[[ INPUT MATERIAL, beginning ]]

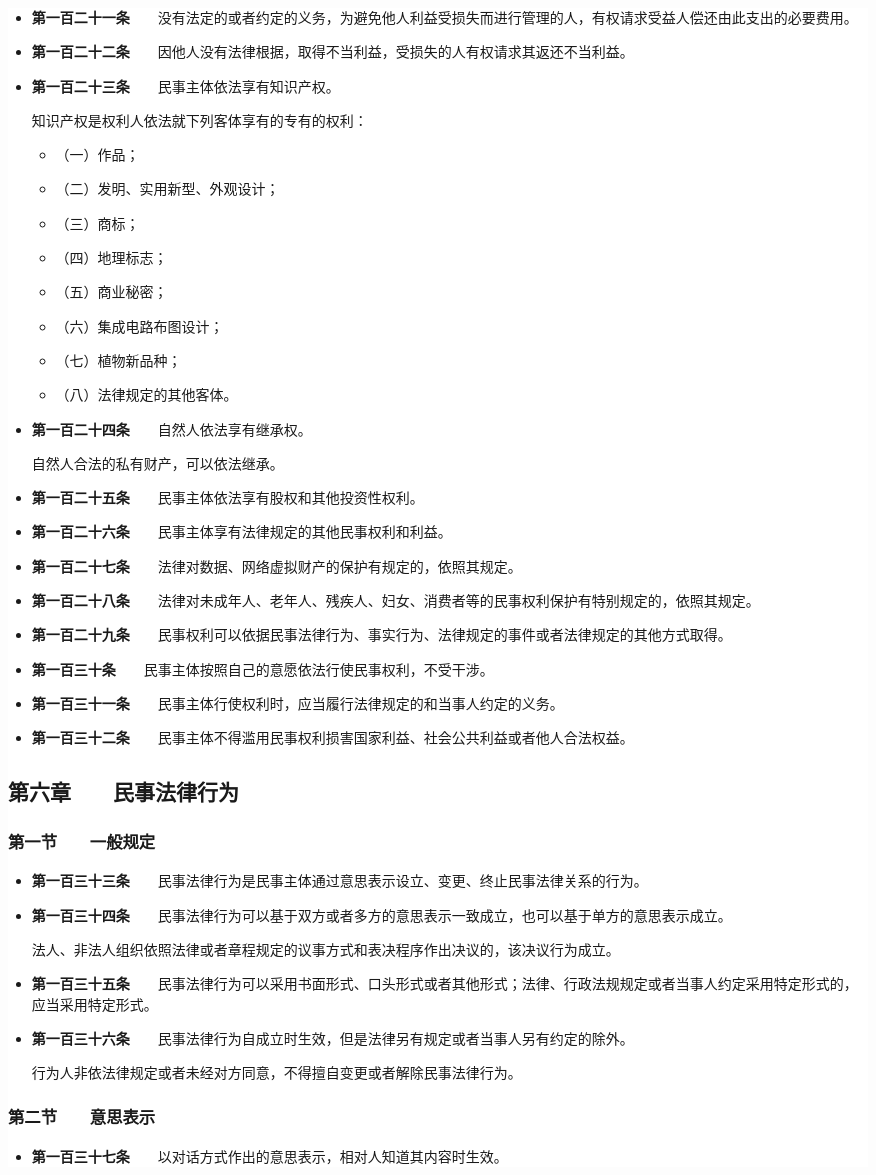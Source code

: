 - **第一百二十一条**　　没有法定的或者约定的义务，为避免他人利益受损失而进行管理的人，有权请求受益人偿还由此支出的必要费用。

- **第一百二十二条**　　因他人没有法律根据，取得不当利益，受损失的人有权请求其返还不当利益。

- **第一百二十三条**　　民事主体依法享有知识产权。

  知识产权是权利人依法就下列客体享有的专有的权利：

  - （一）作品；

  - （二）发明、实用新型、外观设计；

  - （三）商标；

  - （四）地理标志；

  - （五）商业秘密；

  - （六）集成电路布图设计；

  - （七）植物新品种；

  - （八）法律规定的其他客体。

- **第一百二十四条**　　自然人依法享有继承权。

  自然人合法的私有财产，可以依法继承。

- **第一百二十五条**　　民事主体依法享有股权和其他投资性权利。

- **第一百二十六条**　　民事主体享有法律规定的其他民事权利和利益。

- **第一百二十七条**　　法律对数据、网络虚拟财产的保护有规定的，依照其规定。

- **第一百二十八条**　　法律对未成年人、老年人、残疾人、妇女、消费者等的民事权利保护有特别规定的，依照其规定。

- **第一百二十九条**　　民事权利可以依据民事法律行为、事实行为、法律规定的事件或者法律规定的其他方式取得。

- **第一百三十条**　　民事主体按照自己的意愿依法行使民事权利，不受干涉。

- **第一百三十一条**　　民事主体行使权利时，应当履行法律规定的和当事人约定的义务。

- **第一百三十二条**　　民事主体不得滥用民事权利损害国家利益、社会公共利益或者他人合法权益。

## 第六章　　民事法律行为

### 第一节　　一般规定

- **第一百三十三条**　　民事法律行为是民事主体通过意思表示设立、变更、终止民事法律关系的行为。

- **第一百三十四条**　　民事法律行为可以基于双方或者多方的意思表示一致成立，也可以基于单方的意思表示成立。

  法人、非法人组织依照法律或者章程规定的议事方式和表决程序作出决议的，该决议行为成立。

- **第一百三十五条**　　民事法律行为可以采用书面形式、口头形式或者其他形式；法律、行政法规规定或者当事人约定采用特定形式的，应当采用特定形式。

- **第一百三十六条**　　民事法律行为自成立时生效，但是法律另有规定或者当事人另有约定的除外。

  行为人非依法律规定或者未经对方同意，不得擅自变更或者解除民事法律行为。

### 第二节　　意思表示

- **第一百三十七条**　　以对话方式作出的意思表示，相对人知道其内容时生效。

[[ INPUT MATERIAL, end ]]

Answer with a number only: how many lines above have the word "依照其规定"?

• WRITTEN REPLY
2